Education

Irresponsibly Curious

I was having a conversation with a friend the other week about a book I’m reading called Prisoners of Geography. At one point I said, “This book is eye-opening for me. Especially because I know next to nothing about geopolitics.”

A few years ago I never would’ve admitted this. There’s a certain pressure to know about a lot of subjects you’re ‘supposed’ to know. A pressure to always have something knowledgeable or cool to say about the current topic being discussed. To be well-rounded. In school, I remember when I was told I had to take a Geography class in addition to the other five classes I was already taking. Why? It’s a requirement. Why? Well, you just need to know geography. Why? You need to be well-rounded.

Why?

For a few years after that I allocated certain hours of my day to studying the things that every well-rounded person should know. I soon found that trying to learn certain things for the sake of being well-rounded is ineffective and boring. As T.K Coleman says on this episode of the Isaac Morehouse podcast:

“If you start off by saying, ‘I’m gonna study all the things I ought to study in order to be a well-rounded person’ you’ll study a lot of things, but you won’t have a lot of fun and who knows how much of that stuff you’ll remember, since you don’t really care about it and you’re just trying to be well-rounded.”

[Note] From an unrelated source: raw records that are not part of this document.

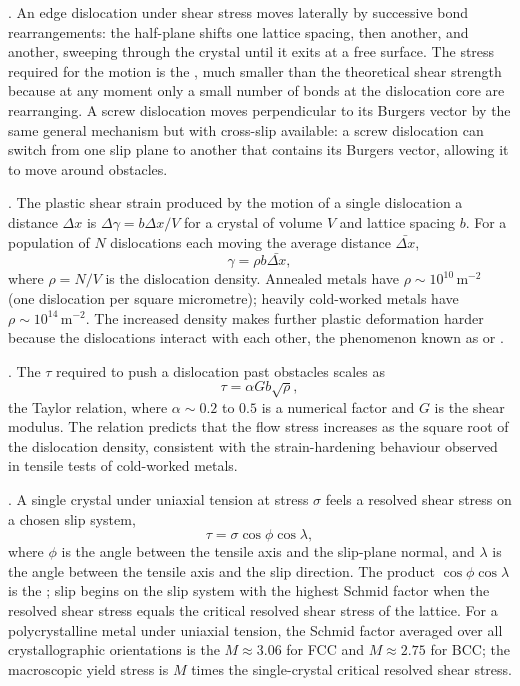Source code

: . An edge dislocation under shear stress
moves laterally by successive bond rearrangements: the half-plane
shifts one lattice spacing, then another, and another, sweeping
through the crystal until it exits at a free surface. The stress
required for the motion is the ,
much smaller than the theoretical shear strength because at any
moment only a small number of bonds at the dislocation core are
rearranging. A screw dislocation moves perpendicular to its Burgers
vector by the same general mechanism but with cross-slip available:
a screw dislocation can switch from one slip plane to another that
contains its Burgers vector, allowing it to move around obstacles.

. The plastic shear
strain produced by the motion of a single dislocation a distance
$\Delta x$ is $\Delta \gamma = b \Delta x / V$ for a crystal of
volume $V$ and lattice spacing $b$. For a population of $N$
dislocations each moving the average distance $\bar{\Delta x}$,
\[
\gamma = \rho b \bar{\Delta x},
\]
where $\rho = N/V$ is the dislocation density. Annealed metals have
$\rho \sim 10^{10}\,\text{m}^{-2}$ (one dislocation per
square micrometre); heavily cold-worked metals have $\rho \sim 10^{14}
\,\text{m}^{-2}$. The increased density makes further plastic
deformation harder because the dislocations interact with each other,
the phenomenon known as  or
.

. The
 $\tau$ required to push a dislocation past
obstacles scales as
\[
\tau = \alpha G b \sqrt{\rho},
\]
the Taylor relation, where $\alpha \sim 0.2$ to $0.5$ is a numerical
factor and $G$ is the shear modulus. The relation predicts that the
flow stress increases as the square root of the dislocation density,
consistent with the strain-hardening behaviour observed in tensile
tests of cold-worked metals.

. A single crystal
under uniaxial tension at stress $\sigma$ feels a resolved shear stress
on a chosen slip system,
\[
\tau = \sigma \cos\phi \cos\lambda,
\]
where $\phi$ is the angle between the tensile axis and the slip-plane
normal, and $\lambda$ is the angle between the tensile axis and the
slip direction. The product $\cos\phi \cos\lambda$ is the
; slip begins on the slip system with the
highest Schmid factor when the resolved shear stress equals the
critical resolved shear stress of the lattice. For a polycrystalline
metal under uniaxial tension, the Schmid factor averaged over all
crystallographic orientations is the  $M \approx
3.06$ for FCC and $M \approx 2.75$ for BCC; the macroscopic yield
stress is $M$ times the single-crystal critical resolved shear stress.

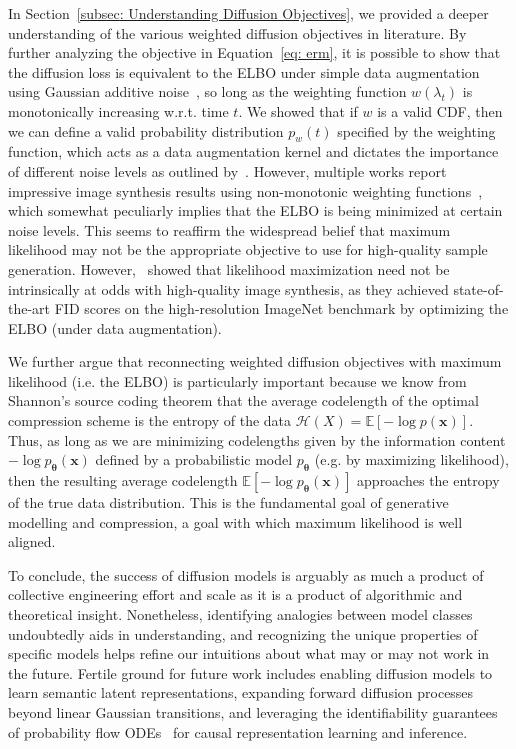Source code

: In Section~\ref{subsec: Understanding Diffusion Objectives}, we provided a deeper understanding of the various weighted diffusion objectives in literature. By further analyzing the objective in Equation~\ref{eq: erm}, it is possible to show that the diffusion loss is equivalent to the ELBO under simple data augmentation using Gaussian additive noise~\citep{kingma2023understanding}, so long as the weighting function $w(\lambda_t)$ is monotonically increasing w.r.t. time $t$. We showed that if $w$ is a valid CDF, then we can define a valid probability distribution $p_w(t)$ specified by the weighting function, which acts as a data augmentation kernel and dictates the importance of different noise levels as outlined by~\cite{kingma2023understanding}. However, multiple works report impressive image synthesis results using non-monotonic weighting functions~\citep{nichol2021improved, karras2022elucidating}, which somewhat peculiarly implies that the ELBO is being minimized at certain noise levels. This seems to reaffirm the widespread belief that maximum likelihood may not be the appropriate objective to use for high-quality sample generation. However,~\cite{kingma2023understanding} showed that likelihood maximization need not be intrinsically at odds with high-quality image synthesis, as they achieved state-of-the-art FID scores on the high-resolution ImageNet benchmark by optimizing the ELBO (under data augmentation).

We further argue that reconnecting weighted diffusion objectives with maximum likelihood (i.e. the ELBO) is particularly important because we know from Shannon's source coding theorem that the average codelength of the optimal compression scheme is the entropy of the data $\mathbb{\mathcal{H}}(X) = \mathbb{E}[-\log p(\mathbf{x})]$. Thus, as long as we are minimizing codelengths given by the information content $-\log p_{\boldsymbol{\theta}}(\mathbf{x})$ defined by a probabilistic model $p_{\boldsymbol{\theta}}$ (e.g. by maximizing likelihood), then the resulting average codelength $\mathbb{E}[-\log p_{\boldsymbol{\theta}}(\mathbf{x})]$ approaches the entropy of the true data distribution. This is the fundamental goal of generative modelling and compression, a goal with which maximum likelihood is well aligned.

To conclude, the success of diffusion models is arguably as much a product of collective engineering effort and scale as it is a product of algorithmic and theoretical insight. Nonetheless, identifying analogies between model classes undoubtedly aids in understanding, and recognizing the unique properties of specific models helps refine our intuitions about what may or may not work in the future. Fertile ground for future work includes enabling diffusion models to learn semantic latent representations, expanding forward diffusion processes beyond linear Gaussian transitions, and leveraging the identifiability guarantees of probability flow ODEs~\citep{song2021scorebased} for causal representation learning and inference.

Instead of trying to be well-rounded, T.K suggests, follow your natural curiosity–and do so irresponsibly. He said, “The more irresponsibly curious you are about the pursuit of knowledge, the more everything becomes interesting. If you start with one set of questions that are intensely interesting, you’ll discover there are problems you can’t solve, questions you can’t answer, and avenues of thought you cannot traverse, if you don’t go outside of those questions and get other forms of knowledge. Your sense of curiosity eventually expands and you find more and more things interesting.”

A few months ago in an airport bookstore, I picked up a novel about a girl who travels to many countries with her lover, a man who can also turn into a tiger. After this, I couldn’t help but pick up books on the history of different countries and from there I started reading books on how geography affects history. I began to feel hooked on this subject, and it was because I allowed myself to be irresponsibily curious.

I followed my curiosity and it led me to a fascination with one of those subjects that I was once told a well-rounded person needed to study. Except I’ll never be well-rounded, and I don’t study this subject. I devour it and I’m consumed by it. I don’t need to prove in a conversation that I know about this topic or any other. I don’t need to learn for anyone but me.

I don’t need to be well-rounded, and neither do you. Learn from others, be genuine about what you don’t know and share what you do.

Follow your curiosity and do so as irresponsibly as you can.